In this action, tried to the jury, the parties stipulated to try first the issue of liability. At the close of the plaintiff-appellant’s (Hellenic’s) case, the court dismissed the complaint for failure to prove a prima facie ease and directed a verdict for the defendant-appellee (Gulf) on its counter-claims. Under these circumstances we are bound, on review, to consider the evidence and any reasonable inferences which may be drawn from it in the light most favorable to Hellenic.

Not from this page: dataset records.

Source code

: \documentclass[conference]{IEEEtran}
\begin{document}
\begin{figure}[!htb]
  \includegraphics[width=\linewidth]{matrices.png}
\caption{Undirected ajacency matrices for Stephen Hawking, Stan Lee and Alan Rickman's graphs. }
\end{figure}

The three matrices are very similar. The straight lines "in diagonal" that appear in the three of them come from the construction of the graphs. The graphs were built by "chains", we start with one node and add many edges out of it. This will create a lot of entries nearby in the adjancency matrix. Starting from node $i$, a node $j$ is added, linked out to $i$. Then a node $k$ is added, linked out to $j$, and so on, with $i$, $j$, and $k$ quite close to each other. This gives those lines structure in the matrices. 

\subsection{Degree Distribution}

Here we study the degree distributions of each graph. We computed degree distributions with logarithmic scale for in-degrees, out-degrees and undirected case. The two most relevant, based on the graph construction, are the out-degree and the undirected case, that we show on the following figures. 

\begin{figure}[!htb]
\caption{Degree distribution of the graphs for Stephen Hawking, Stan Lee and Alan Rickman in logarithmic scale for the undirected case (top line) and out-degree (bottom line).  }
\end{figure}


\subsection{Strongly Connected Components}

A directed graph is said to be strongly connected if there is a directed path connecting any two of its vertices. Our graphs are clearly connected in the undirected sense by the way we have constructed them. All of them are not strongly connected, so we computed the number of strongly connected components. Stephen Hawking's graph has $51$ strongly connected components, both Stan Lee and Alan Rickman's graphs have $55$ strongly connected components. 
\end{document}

It appears that negotiations commenced in the early summer of 1958 between representatives of Hellenic, an ocean carrier, and of Gulf, a producer and seller of petroleum products, for a mutually advantageous business relationship. Hellenic was a substantial user of petroleum products, particularly of Bunker C fuel oil for its ships; and Gulf was a substantial shipper by sea. Hellenic’s evidence could be held to show that as a result of these negotiations reciprocal collateral agreements were entered into by the parties. One was a written contract under the terms of which Hellenic agreed to buy and Gulf agreed to sell, between January 9, 1959, the date of the contract, and the end of the calendar year 1959, 150,000 barrels of fuel oil, ten per cent more or less, at rates set out in a price schedule and totalling $354,750. The other was an oral contract of affreightment under the terms of which Gulf agreed to ship and Hellenic agreed to carry, during the remainder of calendar 1959, cargoes in sufficient quantities to produce freights totalling $354,750. It could also have been found that each contract was entered into on condition and with the understanding that the *400 other contract would be entered into and become operative simultaneously.

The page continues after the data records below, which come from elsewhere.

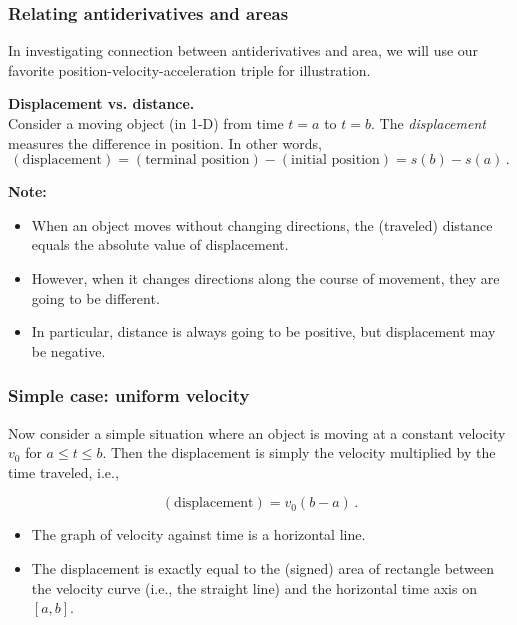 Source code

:\documentclass[10pt,t,handout,ignorenonframetext,aspectratio=169]{beamer}
\title[\course]{\lecTitle}
\institute[Ohio State]
{
  \medskip
}
\date[\week]{\semester}
\author{Tae Eun Kim, Ph.D.}
\begin{document}
\begin{frame}
  \titlepage
\end{frame}

\begin{frame}
  \frametitle{Relating antiderivatives and
    areas}

  In investigating connection between antiderivatives and area, we
  will use our favorite position-velocity-acceleration triple for
  illustration.

  \vs

  \textbf{Displacement vs. distance.}\\
  \vspace{0.5em}
  Consider a moving object (in 1-D) from time $t = a$ to $t = b$. The
  \textit{displacement} measures the difference in position. In other
  words,
  \[
    (\text{displacement})
    = (\text{terminal position}) - (\text{initial position})
    = s(b) - s(a) \,.
  \]

  \textbf{Note:}
  \begin{itemize}
  \item When an object moves without changing directions, the (traveled)
    distance equals the absolute value of displacement.
  \item However, when it changes directions along the course of
    movement, they are going to be different.
  \item In particular, distance is always going to be positive, but
    displacement may be negative.
  \end{itemize}
\end{frame}

\begin{frame}
  \frametitle{Simple case:  uniform velocity}
  Now consider a simple situation where an object is moving at a
  constant velocity $v_{0}$ for $a \le t \le b$. Then the displacement
  is simply the velocity multiplied by the time traveled, i.e.,

  \[
    (\text{displacement}) = v_0 (b-a)\,. \tag{constant velocity}
  \]

  \begin{itemize}
  \item The graph of velocity against time is a horizontal line.
  \item The displacement is exactly equal to the (signed) area of rectangle
    between the velocity curve (i.e., the straight line) and the
    horizontal time axis on $[a, b]$.
  \end{itemize}
\end{frame}
\end{document}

In delivering to Gulf the written contract, fully executed by Hellenic, for the purchase and sale of fuel oil, Hellenic sent with it a letter specifically pointing out that it had signed the contract in reliance upon the existence of the collateral oral agreement pursuant to which Gulf would ship cargoes producing total freights equivalent to the value of the fuel purchased. 1 Gulf never disagreed with or took exception to the condition contained in this letter, and its reply implied approbation and accord. 2

Between January 9, 1959 and April 9, 1959, Hellenic purchased fuel oil from Gulf at a total purchase price of $99,-025.30. Thereafter Gulf refused to supply Hellenic any more. During this period Gulf had not shipped any cargoes on Hellenic, and, for the balance of 1959, it shipped cargoes producing freights of only $4,258.81, even though Hellenic was at all times ready, willing and able to ship the quantities agreed upon.

Hellenic sued for breach of the affreightment contract. Gulf denied the existence of such an agreement. It asserted the fuel oil contract for 150,000 barrels of Bunker C oil and pleaded the parol evidence rule and the Statute of Frauds to bar any evidence of any oral agreements which would affect the written fuel contract. It also counterclaimed for the $99,025.30 due to it for fuel delivered.

The trial court at the end of the plaintiff’s case, concluded that the legal relations of the parties really constituted “a unilateral contract, imposing an obligation upon Hellenic only if Gulf ships freight aboard Hellenic Vessels.” The court went on to say, “There is certainly no proof that this unilateral contract was breached by Gulf, since, of course, Hellenic purchased an amount of oil more than equal to the amount of shipments by Gulf.”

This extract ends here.